## [Aim of the task]
Copy every line from the records below that holds the word "noindent".

## [Data for this task]
********************
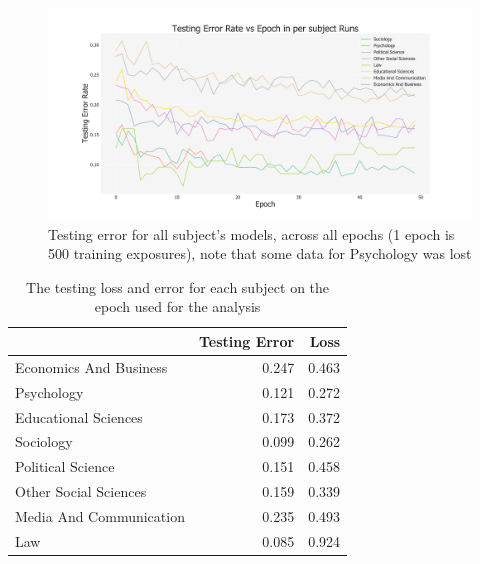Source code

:\documentclass[12pt, a4paper]{article}
\begin{document}
\begin{figure}[ht]
	\centering
	\begin{adjustbox}{center}
		\includegraphics[width=1.3\textwidth]{err_mixed}
	\end{adjustbox}
	\caption{Testing error for all subject's models, across all epochs (1 epoch is 500 training exposures), note that some data for Psychology was lost}\label{err}
\end{figure}

\begin{table}[ht]
	\centering
	\begin{adjustbox}{center}
		\begin{tabular}{lrr}
			\toprule
			{} &  Testing Error &   Loss \\
			\midrule
			Economics And Business  &         \num{0.247} & \num{0.463} \\
			Psychology              &         \num{0.121} & \num{0.272} \\
			Educational Sciences    &         \num{0.173} & \num{0.372} \\
			Sociology               &         \num{0.099} & \num{0.262} \\
			Political Science       &         \num{0.151} & \num{0.458} \\
			Other Social Sciences   &         \num{0.159} & \num{0.339} \\
			Media And Communication &         \num{0.235} & \num{0.493} \\
			Law                     &         \num{0.085} & \num{0.924} \\
			\bottomrule
		\end{tabular}
	\end{adjustbox}
	\caption{The testing loss and error for each subject on the epoch used for the analysis}\label{final_loss}
\end{table}
\end{document}
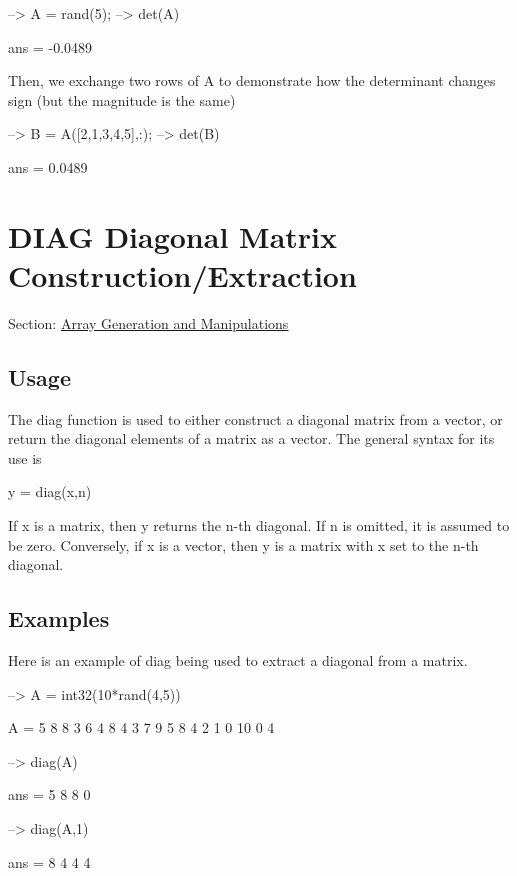 \begin{DoxyVerbInclude}
--> A = rand(5);
--> det(A)

ans = 
   -0.0489 
\end{DoxyVerbInclude}


Then, we exchange two rows of {\ttfamily A} to demonstrate how the determinant changes sign (but the magnitude is the same)


\begin{DoxyVerbInclude}
--> B = A([2,1,3,4,5],:);
--> det(B)

ans = 
    0.0489 
\end{DoxyVerbInclude}
 \hypertarget{array_diag}{}\section{D\-I\-A\-G Diagonal Matrix Construction/\-Extraction}\label{array_diag}
Section\-: \hyperlink{sec_array}{Array Generation and Manipulations} \hypertarget{vtkwidgets_vtkxyplotwidget_Usage}{}\subsection{Usage}\label{vtkwidgets_vtkxyplotwidget_Usage}
The {\ttfamily diag} function is used to either construct a diagonal matrix from a vector, or return the diagonal elements of a matrix as a vector. The general syntax for its use is \begin{DoxyVerb}  y = diag(x,n)
\end{DoxyVerb}
 If {\ttfamily x} is a matrix, then {\ttfamily y} returns the {\ttfamily n}-\/th diagonal. If {\ttfamily n} is omitted, it is assumed to be zero. Conversely, if {\ttfamily x} is a vector, then {\ttfamily y} is a matrix with {\ttfamily x} set to the {\ttfamily n}-\/th diagonal. \hypertarget{variables_matrix_Examples}{}\subsection{Examples}\label{variables_matrix_Examples}
Here is an example of {\ttfamily diag} being used to extract a diagonal from a matrix.


\begin{DoxyVerbInclude}
--> A = int32(10*rand(4,5))

A = 
  5  8  8  3  6 
  4  8  4  3  7 
  9  5  8  4  2 
  1  0 10  0  4 

--> diag(A)

ans = 
 5 
 8 
 8 
 0 

--> diag(A,1)

ans = 
 8 
 4 
 4 
 4 
\end{DoxyVerbInclude}


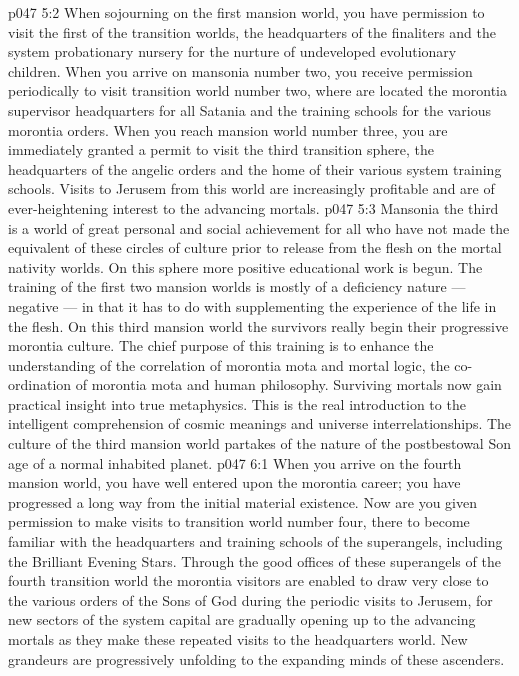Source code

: \vs p047 5:2 When sojourning on the first mansion world, you have permission to visit the first of the transition worlds, the headquarters of the finaliters and the system probationary nursery for the nurture of undeveloped evolutionary children. When you arrive on mansonia number two, you receive permission periodically to visit transition world number two, where are located the morontia supervisor headquarters for all Satania and the training schools for the various morontia orders. When you reach mansion world number three, you are immediately granted a permit to visit the third transition sphere, the headquarters of the angelic orders and the home of their various system training schools. Visits to Jerusem from this world are increasingly profitable and are of ever\hyp{}heightening interest to the advancing mortals.
\vs p047 5:3 Mansonia the third is a world of great personal and social achievement for all who have not made the equivalent of these circles of culture prior to release from the flesh on the mortal nativity worlds. On this sphere more positive educational work is begun. The training of the first two mansion worlds is mostly of a deficiency nature --- negative --- in that it has to do with supplementing the experience of the life in the flesh. On this third mansion world the survivors really begin their progressive morontia culture. The chief purpose of this training is to enhance the understanding of the correlation of morontia mota and mortal logic, the co\hyp{}ordination of morontia mota and human philosophy. Surviving mortals now gain practical insight into true metaphysics. This is the real introduction to the intelligent comprehension of cosmic meanings and universe interrelationships. The culture of the third mansion world partakes of the nature of the postbestowal Son age of a normal inhabited planet.
\vs p047 6:1 When you arrive on the fourth mansion world, you have well entered upon the morontia career; you have progressed a long way from the initial material existence. Now are you given permission to make visits to transition world number four, there to become familiar with the headquarters and training schools of the superangels, including the Brilliant Evening Stars. Through the good offices of these superangels of the fourth transition world the morontia visitors are enabled to draw very close to the various orders of the Sons of God during the periodic visits to Jerusem, for new sectors of the system capital are gradually opening up to the advancing mortals as they make these repeated visits to the headquarters world. New grandeurs are progressively unfolding to the expanding minds of these ascenders.
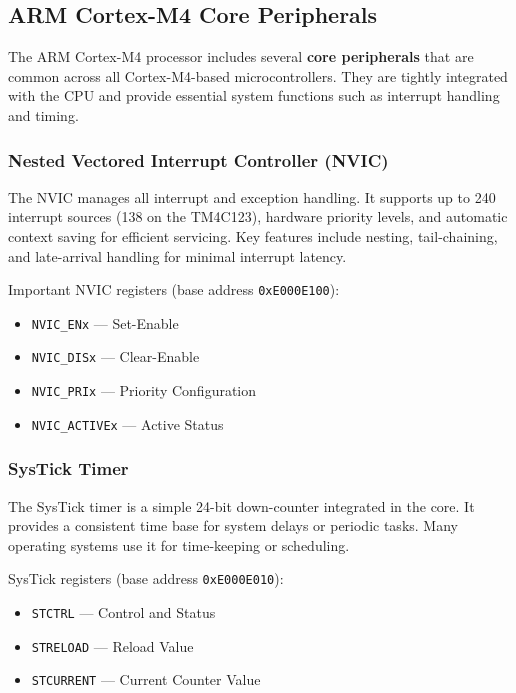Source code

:\subsection{ARM Cortex-M4 Core Peripherals}

The ARM Cortex-M4 processor includes several \textbf{core peripherals} that are common across all Cortex-M4-based microcontrollers.  
They are tightly integrated with the CPU and provide essential system functions such as interrupt handling and timing.

\subsubsection{Nested Vectored Interrupt Controller (NVIC)}

The NVIC manages all interrupt and exception handling.  
It supports up to 240 interrupt sources (138 on the TM4C123), hardware priority levels, and automatic context saving for efficient servicing.  
Key features include nesting, tail-chaining, and late-arrival handling for minimal interrupt latency.

\noindent Important NVIC registers (base address \texttt{0xE000E100}):
\begin{itemize}[nosep]
  \item \texttt{NVIC\_ENx} — Set-Enable  
  \item \texttt{NVIC\_DISx} — Clear-Enable  
  \item \texttt{NVIC\_PRIx} — Priority Configuration  
  \item \texttt{NVIC\_ACTIVEx} — Active Status
\end{itemize}

\subsubsection{SysTick Timer}

The SysTick timer is a simple 24-bit down-counter integrated in the core.  
It provides a consistent time base for system delays or periodic tasks.  
Many operating systems use it for time-keeping or scheduling.

\noindent SysTick registers (base address \texttt{0xE000E010}):
\begin{itemize}[nosep]
  \item \texttt{STCTRL} — Control and Status  
  \item \texttt{STRELOAD} — Reload Value  
  \item \texttt{STCURRENT} — Current Counter Value
\end{itemize}

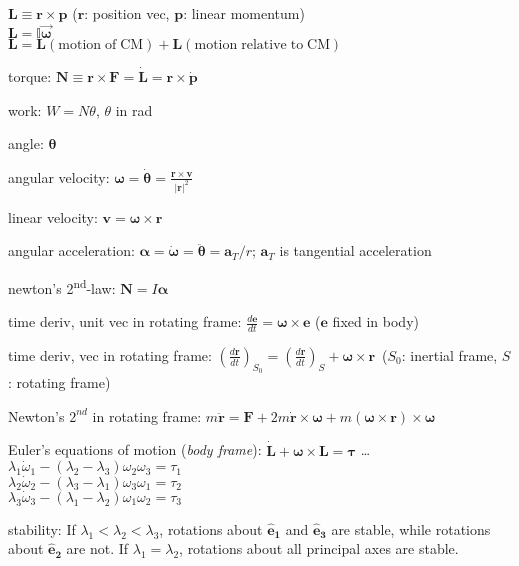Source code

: \documentclass[letterpaper,landscape,10pt]{article}
\newenvironment{mydescription}
{\begin{description}
	\setlength{\itemsep}{0pt}
	\setlength{\parskip}{0pt}
	\setlength{\parsep}{-1pt}}
{\end{description}}
\begin{document}
{\begin{multicols}{3}
\begin{mydescription}
			  $\bm{L}\equiv \bm{r} \times \bm{p}$ ($\bm{r}$: position vec, $\bm{p}$: linear momentum)   \\
			  $\bm{L} = \mathbb{I}\vec{\bm{\omega}}$ \\
			  $\bm{L} = \bm{L}\mathrm{(motion\;of\;CM)}+\bm{L}\mathrm{(motion\;relative\;to\;CM)}$
			\item[torque:]
				$\bm{N}\equiv \bm{r}\times \bm{F} = \dot{\bm{L}} =
				\bm{r}\times\dot{\bm{p}}$  \\
			\item[work:]
				$W = N \theta$, $\theta$ in rad \\
			\item[angle:]
				$\bm{\theta}$  \\
			\item[angular velocity:]
				$\bm{\omega} =
				\dot{\bm{\theta}} =
					\frac{\bm{r}\times \bm{v}}{|\bm{r}|^2}$\\
			\item[linear velocity:]
				$\bm{v}=\bm{\omega}\times \bm{r}$ \\
			\item[angular acceleration:]
				$\bm{\alpha} =
					\dot{\bm{\omega}} = \ddot{\bm{\theta}} = \bm{a}_T/r$;
					$\bm{a}_T$ is tangential acceleration  \\
			\item[newton's 2\textsuperscript{nd}-law:]
					$\bm{N} = I\bm{\alpha}$
			\item[time deriv, unit vec in rotating frame:]
			  $\frac{d\bm{e}}{dt}=\bm{\omega}\times\bm{e}$ ($\bm{e}$ fixed in
			  body)
			\item[time deriv, vec in rotating frame:]$\left( \frac{d\bm{r}}{dt}
			  \right)_{S_0} = \left( \frac{d\bm{r}}{dt} \right)_{S} +
			  \bm{\omega} \times \bm{r}\,$ ($S_0$: inertial frame, $S$: rotating frame)
			\item[Newton's $2^{nd}$ in rotating frame:] $m\ddot{\bm{r}} =
			  \bm{F}+2m\dot{\bm{r}}\times\bm{\omega}+m\left(
			  \bm{\omega\times\bm{r}} \right)\times\bm{\omega}$
			\item[Euler's equations of motion (\emph{body frame}):]
			  $\dot{\bm{L}}+\bm{\omega}\times\bm{L}=\bm\tau$ \dots \\
			  $ \lambda_1\dot\omega_1-\left( \lambda_2-\lambda_3 \right)\omega_2\omega_3 = \tau_1 $ \\
			  $ \lambda_2\dot\omega_2-\left( \lambda_3-\lambda_1 \right)\omega_3\omega_1 = \tau_2 $ \\
			  $ \lambda_3\dot\omega_3-\left( \lambda_1-\lambda_2 \right)\omega_1\omega_2 = \tau_3 $
			\item[stability:] If $\lambda_1<\lambda_2<\lambda_3$, rotations
			  about $\bm{\hat{e}_1}$ and $\bm{\hat{e}_3}$ are stable, while
			  rotations about  $\bm{\hat{e}_2}$ are not. If
			  $\lambda_1=\lambda_2$, rotations about all principal axes are
			  stable.
		\end{mydescription}


\end{multicols}}
\end{document}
********************
## [Exercise solution]
\noindent Important NVIC registers (base address \texttt{0xE000E100}):
\noindent SysTick registers (base address \texttt{0xE000E010}):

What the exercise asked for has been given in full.